France has taken a decisive legal step by issuing European arrest warrants for Bashar al-Assad and six other senior former Syrian officials over their alleged roles in the 2012 bombing of an informal press centre in Homs that killed prominent journalists Marie Colvin (American) and Rémi Ochlik (French), and injured others including a translator, as reported by human rights groups.
French investigating judges formally issued the warrants in August 2025, accusing the ex-president and his associates of complicity in war crimes and crimes against humanity The attack, which took place on 22 February 2012, was determined to be a deliberate attempt to silence foreign media and restrict international coverage of regime actions during the Syrian civil war.
Alongside Assad, those targeted include his brother Maher al-Assad (then commander of the elite Fourth Armored Division), Ali Mamlouk (ex-head of general intelligence), Ali Ayoub (army chief of staff at the time), Rafik Shahadah (security chief in Homs), Mohamed Dib Zaitoun (former director of the general security directorate), and Ghassan Bilal, another high-ranking security official.
Human rights organizations, including the International Federation for Human Rights (FIDH) and the Syrian Centre for Media and Freedom of Expression, hailed the move as “a decisive step” toward accountability, enabling potential trials in France under the principle of universal jurisdiction. The investigation’s conclusion was that the attack was part of the regime’s explicit strategy to force journalists out and curb exposure of its crimes.
This marks the third arrest warrant France has issued targeting Assad.

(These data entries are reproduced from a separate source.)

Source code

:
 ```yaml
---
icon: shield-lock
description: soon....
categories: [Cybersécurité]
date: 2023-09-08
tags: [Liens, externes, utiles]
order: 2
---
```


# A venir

Previous warrants addressed chemical weapons use in 2013 and a 2017 bombing in Daraa that killed a French–Syrian civilian. The constitutional shift after Assad’s ousting in December 2024 removed the immunity that had previously shielded him, making renewed legal action possible.
With Assad now in exile in Russia and the former officials believed to be beyond the reach of French authorities, any trial would likely proceed in absentia.